Anomaly detection in smart contracts based on optimal relevance hybrid features analysis in the Ethereum blockchain employing ensemble learning

Blockchain 2.0 has revolutionized the domain by introducing blockchain as a decentralized application (DApp) development platform, previously recognized mainly in the cryptocurrency sphere. Consequently, the rise of DApp development has inadvertently camouflaged fraudulent activities within smart contracts, leading to substantial losses for investors. Implementing machine learning (ML) approaches can significantly enhance the efficacy of anomaly detection. However, many studies still grapple with selecting the most pertinent features to optimize anomaly detection levels. This challenge intensifies when managing the high-dimensional raw data extracted directly from the Ethereum blockchain network, which falls under the category of big data. Smart contracts, the core of blockchain that governs DApp logic, have increasingly become a haven for fraud. This study focuses on analyzing three primary characteristic components based on contract source code (operation code (opcode), application binary interface (ABI) code, and contract transaction) to develop anomaly detection models in smart contracts using an ensemble hybrid feature strategy. The approach involves two key stages: firstly, reducing the initial feature size through constant, quasi-constant, and variant validation; and secondly, identifying the most relevant feature set using the searching for uncorrelated list of variables (SULOV) method, grounded in the minimum redundancy maximum relevance (MRMR) principle. The anomaly detection model employs a voting ensemble technique, harnessing a dataset of the most pertinent features.
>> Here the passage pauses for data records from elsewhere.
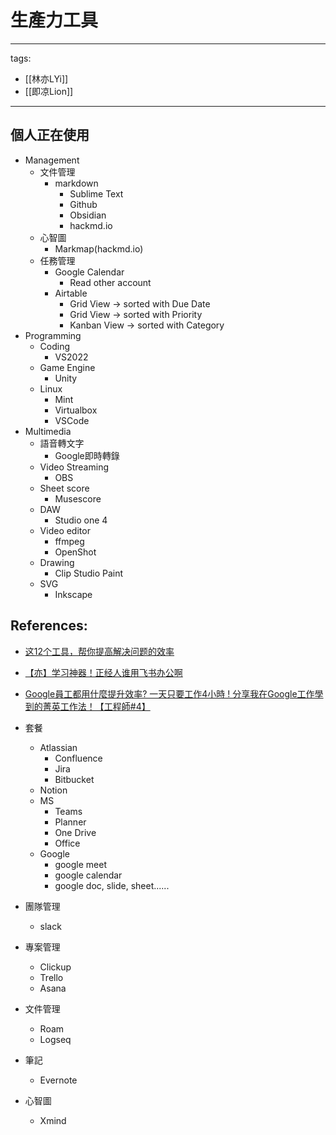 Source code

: # 生產力工具

---
tags:
  - [[林亦LYi]]
  - [[即凉Lion]]
---

## 個人正在使用
* Management
  * 文件管理
    * markdown
      * Sublime Text
      * Github
      * Obsidian
      * hackmd.io
  * 心智圖
    * Markmap(hackmd.io)
  * 任務管理
    * Google Calendar
      * Read other account
    * Airtable
      * Grid View -> sorted with Due Date
      * Grid View -> sorted with Priority
      * Kanban View -> sorted with Category
* Programming
  * Coding
    * VS2022
  * Game Engine
    * Unity
  * Linux
    * Mint
    * Virtualbox
    * VSCode
* Multimedia
  * 語音轉文字
    * Google即時轉錄
  * Video Streaming
    * OBS
  * Sheet score
    * Musescore
  * DAW
    * Studio one 4
  * Video editor
    * ffmpeg
    * OpenShot
  * Drawing 
    * Clip Studio Paint
  * SVG 
    * Inkscape


## References:
* [这12个工具，帮你提高解决问题的效率](https://www.youtube.com/watch?v=Zr4JU5OPIwc)
* [【亦】学习神器！正经人谁用飞书办公啊](https://www.youtube.com/watch?v=mXkzYxoo2Z8)
* [Google員工都用什麼提升效率? 一天只要工作4小時 ! 分享我在Google工作學到的菁英工作法！【工程師#4】](https://www.youtube.com/watch?v=_OXKszvJE00)

* 套餐
  * Atlassian
    * Confluence
    * Jira
    * Bitbucket
  * Notion
  * MS
    * Teams
    * Planner
    * One Drive
    * Office
  * Google
    * google meet
    * google calendar
    * google doc, slide, sheet......
* 團隊管理
  * slack
* 專案管理
  * Clickup
  * Trello
  * Asana
* 文件管理
  * Roam
  * Logseq
* 筆記
  * Evernote
* 心智圖
  * Xmind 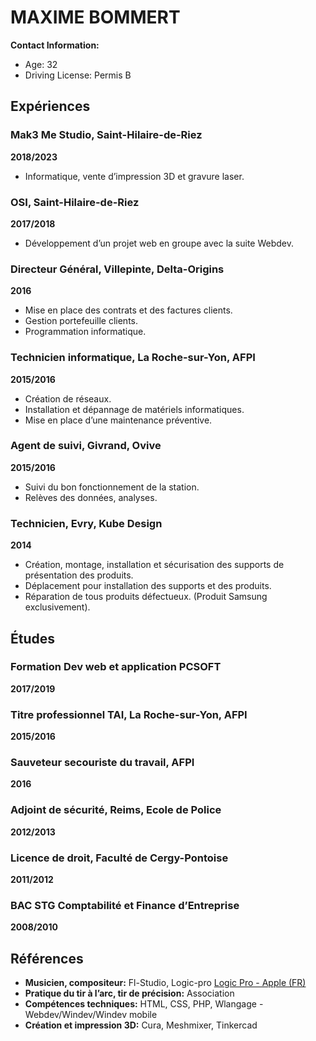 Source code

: 

# MAXIME BOMMERT

**Contact Information:**
- Age: 32
- Driving License: Permis B

## Expériences

### Mak3 Me Studio, Saint-Hilaire-de-Riez
**2018/2023**
- Informatique, vente d’impression 3D et gravure laser.

### OSI, Saint-Hilaire-de-Riez
**2017/2018**
- Développement d’un projet web en groupe avec la suite Webdev.

### Directeur Général, Villepinte, Delta-Origins
**2016**
- Mise en place des contrats et des factures clients.
- Gestion portefeuille clients.
- Programmation informatique.

### Technicien informatique, La Roche-sur-Yon, AFPI
**2015/2016**
- Création de réseaux.
- Installation et dépannage de matériels informatiques.
- Mise en place d’une maintenance préventive.

### Agent de suivi, Givrand, Ovive
**2015/2016**
- Suivi du bon fonctionnement de la station.
- Relèves des données, analyses.


### Technicien, Evry, Kube Design
**2014**
- Création, montage, installation et sécurisation des supports de présentation des produits.
- Déplacement pour installation des supports et des produits.
- Réparation de tous produits défectueux. (Produit Samsung exclusivement).

## Études

### Formation Dev web et application PCSOFT
**2017/2019**

### Titre professionnel TAI, La Roche-sur-Yon, AFPI
**2015/2016**

### Sauveteur secouriste du travail, AFPI
**2016**

### Adjoint de sécurité, Reims, Ecole de Police
**2012/2013**

### Licence de droit, Faculté de Cergy-Pontoise
**2011/2012**

### BAC STG Comptabilité et Finance d’Entreprise
**2008/2010**

## Références

- **Musicien, compositeur:** Fl-Studio, Logic-pro
[Logic Pro - Apple (FR)](https://www.apple.com/fr/logic-pro/)
- **Pratique du tir à l’arc, tir de précision:** Association
- **Compétences techniques:** HTML, CSS, PHP, Wlangage - Webdev/Windev/Windev mobile
- **Création et impression 3D:** Cura, Meshmixer, Tinkercad

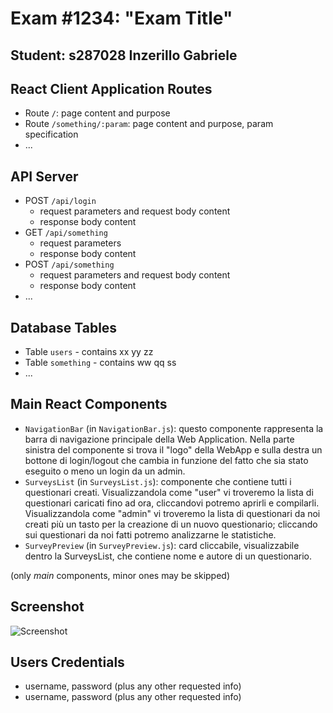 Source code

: # Exam #1234: "Exam Title"
## Student: s287028 Inzerillo Gabriele 

## React Client Application Routes

- Route `/`: page content and purpose
- Route `/something/:param`: page content and purpose, param specification
- ...

## API Server

- POST `/api/login`
  - request parameters and request body content
  - response body content
- GET `/api/something`
  - request parameters
  - response body content
- POST `/api/something`
  - request parameters and request body content
  - response body content
- ...

## Database Tables

- Table `users` - contains xx yy zz
- Table `something` - contains ww qq ss
- ...

## Main React Components

- `NavigationBar` (in `NavigationBar.js`): questo componente rappresenta la barra di navigazione principale della Web Application. Nella parte sinistra del componente si trova il "logo" della WebApp e sulla destra un bottone di login/logout che cambia in funzione del fatto che sia stato eseguito o meno un login da un admin.
- `SurveysList` (in `SurveysList.js`): componente che contiene tutti i questionari creati. Visualizzandola come "user" vi troveremo la lista di questionari caricati fino ad ora, cliccandovi potremo aprirli e compilarli. Visualizzandola come "admin" vi troveremo la lista di questionari da noi creati più un tasto per la creazione di un nuovo questionario; cliccando sui questionari da noi fatti potremo analizzarne le statistiche.
- `SurveyPreview` (in `SurveyPreview.js`): card cliccabile, visualizzabile dentro la SurveysList, che contiene nome e autore di un questionario.

(only _main_ components, minor ones may be skipped)

## Screenshot

![Screenshot](./img/screenshot.jpg)

## Users Credentials

- username, password (plus any other requested info)
- username, password (plus any other requested info)
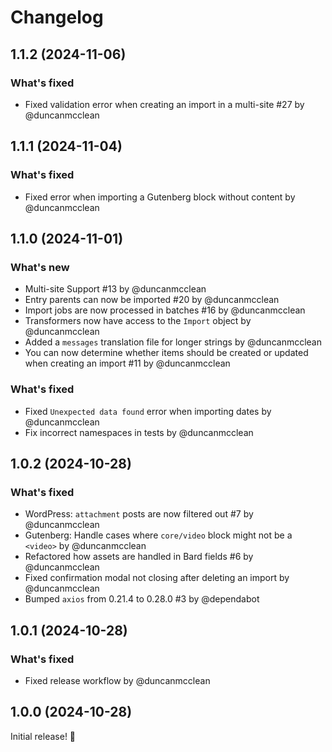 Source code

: # Changelog

## 1.1.2 (2024-11-06)

### What's fixed
* Fixed validation error when creating an import in a multi-site #27 by @duncanmcclean



## 1.1.1 (2024-11-04)

### What's fixed
* Fixed error when importing a Gutenberg block without content by @duncanmcclean



## 1.1.0 (2024-11-01)

### What's new
* Multi-site Support #13 by @duncanmcclean
* Entry parents can now be imported #20 by @duncanmcclean
* Import jobs are now processed in batches #16 by @duncanmcclean
* Transformers now have access to the `Import` object by @duncanmcclean
* Added a `messages` translation file for longer strings by @duncanmcclean
* You can now determine whether items should be created or updated when creating an import #11 by @duncanmcclean

### What's fixed
* Fixed `Unexpected data found` error when importing dates by @duncanmcclean
* Fix incorrect namespaces in tests by @duncanmcclean



## 1.0.2 (2024-10-28)

### What's fixed
* WordPress: `attachment` posts are now filtered out #7 by @duncanmcclean
* Gutenberg: Handle cases where `core/video` block might not be a `<video>` by @duncanmcclean
* Refactored how assets are handled in Bard fields #6 by @duncanmcclean
* Fixed confirmation modal not closing after deleting an import by @duncanmcclean
* Bumped `axios` from 0.21.4 to 0.28.0 #3 by @dependabot



## 1.0.1 (2024-10-28)

### What's fixed
* Fixed release workflow by @duncanmcclean



## 1.0.0 (2024-10-28)

Initial release! 🚀
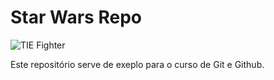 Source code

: # Star Wars Repo

![TIE Fighter](http://icons.iconarchive.com/icons/jonathan-rey/star-wars-vehicles/256/Tie-Fighter-01-icon.png)

Este repositório serve de exeplo para o curso de Git e Github. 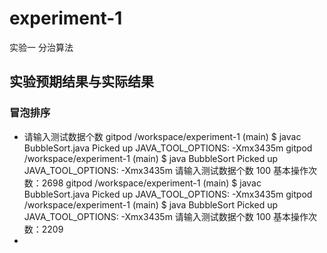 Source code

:# experiment-1
实验一  分治算法
## 实验预期结果与实际结果
### 冒泡排序
* 请输入测试数据个数
gitpod /workspace/experiment-1 (main) $ javac BubbleSort.java
Picked up JAVA_TOOL_OPTIONS:  -Xmx3435m
gitpod /workspace/experiment-1 (main) $ java BubbleSort
Picked up JAVA_TOOL_OPTIONS:  -Xmx3435m
请输入测试数据个数
100
基本操作次数：2698
gitpod /workspace/experiment-1 (main) $ javac BubbleSort.java
Picked up JAVA_TOOL_OPTIONS:  -Xmx3435m
gitpod /workspace/experiment-1 (main) $ java BubbleSort
Picked up JAVA_TOOL_OPTIONS:  -Xmx3435m
请输入测试数据个数
100
基本操作次数：2209 
* 

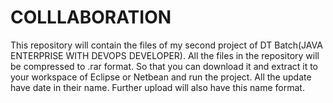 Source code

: # COLLLABORATION
This repository will contain the files of my second project of DT Batch(JAVA ENTERPRISE WITH DEVOPS DEVELOPER). 
All the files in the repository will be compressed to .rar format. 
So that you can download it and extract it to your workspace of Eclipse or Netbean and run the project.
All the update have date in their name. Further upload will also have this name format.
The model's effectiveness is gauged by comparing its performance with individual models, including random forest (RF), k-nearest neighbor (KNN), decision tree (DT), linear discriminant analysis (LDA), and stochastic gradient descent (SGD). The findings indicate that the proposed model achieves superior anomaly detection levels, with a determination value measurement rate of 92.99%, outperforming individual classifiers using the 44 most relevant features while minimizing classification time. The model's efficiency is further corroborated through comparative analysis with previous studies and alternative methodologies using the same contract dataset. The proposed ensemble-based model significantly improves anomaly detection in contract source code analysis, employing a minimal and relevant set of features refined through the SULOV method.